Improved Model-Free Predictive Current Control for SPMSM Drives With Adaptive Prediction Horizon Strategy
Zonghao Su, Xiaodong Sun, Gang Lei, Ming Yao
Abstract
This article proposes an improved model-free predictive current control (MFPCC) for surfaced-mounted permanent magnet synchronous motor drives to improve their dynamic performance and robust performance under extreme operating conditions. First, a novel ultra-local model is constructed, and the designed adaptive nonlinear observer is introduced to enhance tracking and estimation accuracy under speed perturbations, particularly in high-speed operation scenarios. This observer incorporates an adaptive law that balances noise suppression and interference mitigation.
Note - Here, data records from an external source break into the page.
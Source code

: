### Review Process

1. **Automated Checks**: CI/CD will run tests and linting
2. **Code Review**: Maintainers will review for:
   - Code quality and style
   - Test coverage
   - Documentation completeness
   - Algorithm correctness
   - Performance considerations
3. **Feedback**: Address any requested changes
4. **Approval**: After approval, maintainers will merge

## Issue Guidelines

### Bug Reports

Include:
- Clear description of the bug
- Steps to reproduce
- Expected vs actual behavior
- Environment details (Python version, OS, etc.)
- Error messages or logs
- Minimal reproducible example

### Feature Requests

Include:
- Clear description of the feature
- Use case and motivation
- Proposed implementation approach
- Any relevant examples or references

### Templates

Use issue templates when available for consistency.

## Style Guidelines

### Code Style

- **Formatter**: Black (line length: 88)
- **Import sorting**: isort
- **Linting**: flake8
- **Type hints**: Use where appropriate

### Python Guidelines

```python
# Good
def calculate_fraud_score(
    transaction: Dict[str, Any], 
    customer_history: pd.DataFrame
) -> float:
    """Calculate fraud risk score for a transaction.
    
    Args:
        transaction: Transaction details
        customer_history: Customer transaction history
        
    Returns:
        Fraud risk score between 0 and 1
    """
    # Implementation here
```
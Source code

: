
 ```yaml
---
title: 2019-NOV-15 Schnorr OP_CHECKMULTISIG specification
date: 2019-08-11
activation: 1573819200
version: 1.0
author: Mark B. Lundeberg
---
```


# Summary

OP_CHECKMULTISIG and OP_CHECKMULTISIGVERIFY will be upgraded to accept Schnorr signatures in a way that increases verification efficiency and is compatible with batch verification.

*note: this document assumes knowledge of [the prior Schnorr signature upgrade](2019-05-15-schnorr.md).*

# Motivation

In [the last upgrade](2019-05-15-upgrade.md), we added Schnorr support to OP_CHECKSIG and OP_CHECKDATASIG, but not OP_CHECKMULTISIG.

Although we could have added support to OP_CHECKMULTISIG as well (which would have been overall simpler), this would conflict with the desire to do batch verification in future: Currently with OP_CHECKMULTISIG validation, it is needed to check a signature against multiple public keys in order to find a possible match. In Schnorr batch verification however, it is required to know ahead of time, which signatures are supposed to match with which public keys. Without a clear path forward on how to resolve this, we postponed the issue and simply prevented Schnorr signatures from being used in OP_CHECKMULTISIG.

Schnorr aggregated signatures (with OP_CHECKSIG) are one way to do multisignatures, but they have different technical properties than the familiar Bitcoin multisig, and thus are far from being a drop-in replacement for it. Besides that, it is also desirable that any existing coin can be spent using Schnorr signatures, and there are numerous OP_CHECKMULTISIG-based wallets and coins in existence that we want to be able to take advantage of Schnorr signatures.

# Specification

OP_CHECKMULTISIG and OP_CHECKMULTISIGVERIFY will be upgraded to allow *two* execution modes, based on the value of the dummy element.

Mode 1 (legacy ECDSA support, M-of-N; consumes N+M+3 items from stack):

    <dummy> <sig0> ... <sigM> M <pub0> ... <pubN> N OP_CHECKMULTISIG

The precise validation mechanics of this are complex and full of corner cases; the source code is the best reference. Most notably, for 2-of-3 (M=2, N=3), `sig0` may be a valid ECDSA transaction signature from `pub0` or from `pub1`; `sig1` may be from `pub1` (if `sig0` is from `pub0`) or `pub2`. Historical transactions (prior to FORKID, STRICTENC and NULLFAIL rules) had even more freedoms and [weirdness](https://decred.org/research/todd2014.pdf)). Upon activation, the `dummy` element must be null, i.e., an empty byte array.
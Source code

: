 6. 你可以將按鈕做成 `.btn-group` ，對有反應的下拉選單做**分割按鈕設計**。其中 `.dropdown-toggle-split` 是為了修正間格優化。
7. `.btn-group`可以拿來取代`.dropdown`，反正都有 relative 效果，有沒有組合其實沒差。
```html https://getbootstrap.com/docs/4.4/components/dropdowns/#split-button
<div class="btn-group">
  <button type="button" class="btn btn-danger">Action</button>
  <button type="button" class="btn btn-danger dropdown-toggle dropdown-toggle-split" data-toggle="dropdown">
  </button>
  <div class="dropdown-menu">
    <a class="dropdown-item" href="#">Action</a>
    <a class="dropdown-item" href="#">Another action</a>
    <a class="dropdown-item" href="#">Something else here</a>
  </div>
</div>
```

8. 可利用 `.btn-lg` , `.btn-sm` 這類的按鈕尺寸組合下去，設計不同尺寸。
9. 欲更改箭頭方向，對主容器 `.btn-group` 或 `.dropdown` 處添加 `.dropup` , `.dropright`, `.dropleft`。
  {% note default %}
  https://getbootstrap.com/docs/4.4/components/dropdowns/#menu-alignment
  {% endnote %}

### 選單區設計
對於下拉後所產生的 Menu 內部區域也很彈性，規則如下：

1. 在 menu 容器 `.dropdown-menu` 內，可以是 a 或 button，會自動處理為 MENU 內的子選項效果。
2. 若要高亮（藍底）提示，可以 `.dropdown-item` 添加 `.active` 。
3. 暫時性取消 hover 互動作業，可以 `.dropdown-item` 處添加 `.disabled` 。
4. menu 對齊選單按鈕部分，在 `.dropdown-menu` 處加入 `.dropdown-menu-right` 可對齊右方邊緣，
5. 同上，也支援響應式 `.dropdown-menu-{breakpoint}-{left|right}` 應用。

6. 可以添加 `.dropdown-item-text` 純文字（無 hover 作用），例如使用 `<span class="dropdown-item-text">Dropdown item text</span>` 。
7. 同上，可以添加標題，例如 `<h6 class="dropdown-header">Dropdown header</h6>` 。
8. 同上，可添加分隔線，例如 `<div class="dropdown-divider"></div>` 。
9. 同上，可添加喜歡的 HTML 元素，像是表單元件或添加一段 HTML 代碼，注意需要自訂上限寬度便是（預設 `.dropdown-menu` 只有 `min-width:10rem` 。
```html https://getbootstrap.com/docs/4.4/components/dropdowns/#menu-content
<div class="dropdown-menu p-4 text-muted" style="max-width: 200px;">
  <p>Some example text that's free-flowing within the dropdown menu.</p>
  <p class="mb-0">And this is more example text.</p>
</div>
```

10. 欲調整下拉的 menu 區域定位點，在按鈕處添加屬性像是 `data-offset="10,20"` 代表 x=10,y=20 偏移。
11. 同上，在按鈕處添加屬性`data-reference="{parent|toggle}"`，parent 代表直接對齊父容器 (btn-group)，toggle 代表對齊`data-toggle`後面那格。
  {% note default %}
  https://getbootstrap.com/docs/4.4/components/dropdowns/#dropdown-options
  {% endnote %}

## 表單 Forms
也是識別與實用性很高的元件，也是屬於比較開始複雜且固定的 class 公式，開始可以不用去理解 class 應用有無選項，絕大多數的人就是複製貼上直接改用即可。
Second, an extended rotating coordinate system is established to implement an adaptive predictive horizon strategy (APHS) under the MFPCC method, covering the entire dynamic process. Specific techniques are employed to reduce the order of the multistep MFPCC equations. Third, the Newton–Raphson algorithm is utilized to solve the nonlinear equation system constructed via the Lagrange multiplier method, iteratively updating the dynamic rise time. This approach achieves real-time optimization of the voltage vector to improve dynamic performance. Finally, experimental results are provided to validate the effectiveness of the proposed method.